VMware Carbon Black Cloud
VMware Carbon Black EDR
It is important to understand that this is normal behavior when deploying policies via an MDM solution like Jamf. The check boxes in the Full Disk Access settings will not display check marks unless a local admin user manually places a check mark next to each application service. In order to confirm if the Sensor has the correct permissions it needs, you will need to check the Sensor's status in the Carbon Black console and in the Red Canary console.
If the Full Disk Access settings have been successfully applied, the Sensor should be actively checking in and operating without any errors showing in the Carbon Black or Red Canary consoles. In Red Canary you can go to the "Endpoints" page find one of the affected endpoints, click on the hostname to enter the Endpoint details page, and then make sure you do not see any errors.
The Sensors should also be sending valid telemetry (i.e processes, child processes, network connections, filemod, and modload telemetry).

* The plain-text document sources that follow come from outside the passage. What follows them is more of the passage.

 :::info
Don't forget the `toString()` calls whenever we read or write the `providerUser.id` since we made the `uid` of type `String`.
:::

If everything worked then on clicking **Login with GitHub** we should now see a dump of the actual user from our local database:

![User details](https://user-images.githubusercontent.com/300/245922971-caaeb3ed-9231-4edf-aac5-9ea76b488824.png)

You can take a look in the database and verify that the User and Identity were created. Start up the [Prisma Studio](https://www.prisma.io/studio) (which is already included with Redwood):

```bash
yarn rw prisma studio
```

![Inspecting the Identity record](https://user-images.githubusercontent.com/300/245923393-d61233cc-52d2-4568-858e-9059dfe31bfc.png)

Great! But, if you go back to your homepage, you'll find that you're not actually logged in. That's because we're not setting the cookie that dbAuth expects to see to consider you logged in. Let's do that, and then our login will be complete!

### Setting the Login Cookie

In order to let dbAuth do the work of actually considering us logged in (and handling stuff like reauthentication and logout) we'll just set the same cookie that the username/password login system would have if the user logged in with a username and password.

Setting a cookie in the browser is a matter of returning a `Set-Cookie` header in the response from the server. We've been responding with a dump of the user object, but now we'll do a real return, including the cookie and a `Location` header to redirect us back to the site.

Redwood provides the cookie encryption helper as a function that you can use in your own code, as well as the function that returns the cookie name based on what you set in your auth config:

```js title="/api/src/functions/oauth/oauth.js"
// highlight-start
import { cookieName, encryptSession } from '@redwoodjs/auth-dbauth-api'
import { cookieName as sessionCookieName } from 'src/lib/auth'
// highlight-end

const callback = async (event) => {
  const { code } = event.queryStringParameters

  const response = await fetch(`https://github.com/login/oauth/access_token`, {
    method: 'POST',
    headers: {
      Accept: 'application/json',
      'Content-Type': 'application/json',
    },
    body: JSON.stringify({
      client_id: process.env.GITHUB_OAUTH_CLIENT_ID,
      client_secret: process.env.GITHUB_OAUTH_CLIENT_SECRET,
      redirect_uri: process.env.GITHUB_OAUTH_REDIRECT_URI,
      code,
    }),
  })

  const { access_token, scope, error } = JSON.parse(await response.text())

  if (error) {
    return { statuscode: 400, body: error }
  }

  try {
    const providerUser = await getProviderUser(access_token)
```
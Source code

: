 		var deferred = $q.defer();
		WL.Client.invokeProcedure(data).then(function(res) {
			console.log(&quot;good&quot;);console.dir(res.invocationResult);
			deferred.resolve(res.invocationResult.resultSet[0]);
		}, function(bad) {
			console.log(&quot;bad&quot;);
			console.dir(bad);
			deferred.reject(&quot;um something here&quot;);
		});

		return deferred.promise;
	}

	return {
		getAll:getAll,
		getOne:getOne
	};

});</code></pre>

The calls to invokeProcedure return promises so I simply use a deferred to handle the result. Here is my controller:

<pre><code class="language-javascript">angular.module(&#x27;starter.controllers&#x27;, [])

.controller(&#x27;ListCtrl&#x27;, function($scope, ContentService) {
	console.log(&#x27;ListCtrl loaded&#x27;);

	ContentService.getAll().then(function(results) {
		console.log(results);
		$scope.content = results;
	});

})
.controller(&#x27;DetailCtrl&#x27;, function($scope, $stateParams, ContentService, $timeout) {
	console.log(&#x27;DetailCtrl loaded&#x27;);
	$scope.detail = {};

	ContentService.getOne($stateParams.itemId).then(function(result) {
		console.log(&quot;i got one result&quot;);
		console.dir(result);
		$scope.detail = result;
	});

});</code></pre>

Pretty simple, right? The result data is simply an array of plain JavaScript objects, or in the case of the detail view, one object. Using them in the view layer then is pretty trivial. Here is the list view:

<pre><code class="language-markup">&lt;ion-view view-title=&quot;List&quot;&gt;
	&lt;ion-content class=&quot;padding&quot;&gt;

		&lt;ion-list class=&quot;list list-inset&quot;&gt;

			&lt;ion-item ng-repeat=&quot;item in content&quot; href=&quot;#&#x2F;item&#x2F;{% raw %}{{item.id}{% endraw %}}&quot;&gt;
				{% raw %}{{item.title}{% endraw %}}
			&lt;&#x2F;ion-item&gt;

In Carbon Black EDR you can check if the correct telemetry is being sent by performing the following steps:
- Open the Carbon Black EDR console and click on the "Sensors" field on the right menu bar.
- Locate one of your affected endpoints
- Click on the hostname of the endpoint (this will take you into the Sensor details page).
- Click on the "Processes" link to enter the "Process Search" page.
- While in the "Process Search" page, check to make sure you are seeing Filmod, Modload, and Netconns telemetry.
When a deploying your Sensor policies via Jamf, or any MDM solution, the Full Disk Access settings in the macOS Security & Privacy section will not show with the check boxes selected. This is normal. The ONLY time these check boxes will show as enabled is when a local admin user manually enables them.